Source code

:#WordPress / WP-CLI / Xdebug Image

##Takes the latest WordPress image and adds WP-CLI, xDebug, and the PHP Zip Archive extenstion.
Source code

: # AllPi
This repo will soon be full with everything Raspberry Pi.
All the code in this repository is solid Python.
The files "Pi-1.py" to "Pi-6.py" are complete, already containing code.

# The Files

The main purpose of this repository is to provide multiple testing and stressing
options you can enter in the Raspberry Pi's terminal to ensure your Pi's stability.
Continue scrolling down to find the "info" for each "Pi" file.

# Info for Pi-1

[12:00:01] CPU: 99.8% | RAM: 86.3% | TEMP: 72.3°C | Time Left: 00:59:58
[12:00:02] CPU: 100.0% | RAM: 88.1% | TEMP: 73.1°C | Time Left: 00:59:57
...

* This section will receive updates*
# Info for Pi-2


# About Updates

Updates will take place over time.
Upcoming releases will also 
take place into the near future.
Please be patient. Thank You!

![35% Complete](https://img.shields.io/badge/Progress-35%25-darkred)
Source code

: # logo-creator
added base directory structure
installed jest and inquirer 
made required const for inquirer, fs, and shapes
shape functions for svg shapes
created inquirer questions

WHAT IS NEEDED | Find the line that contains "# Info for Pi-2". Repeat it and every line after it, exactly as written, up to and including the last line of the records above.

RESPONSE TO THIS TASK |
# Info for Pi-2


# About Updates

Updates will take place over time.
Upcoming releases will also 
take place into the near future.
Please be patient. Thank You!

![35% Complete](https://img.shields.io/badge/Progress-35%25-darkred)
Source code

: # logo-creator
added base directory structure
installed jest and inquirer 
made required const for inquirer, fs, and shapes
shape functions for svg shapes
created inquirer questions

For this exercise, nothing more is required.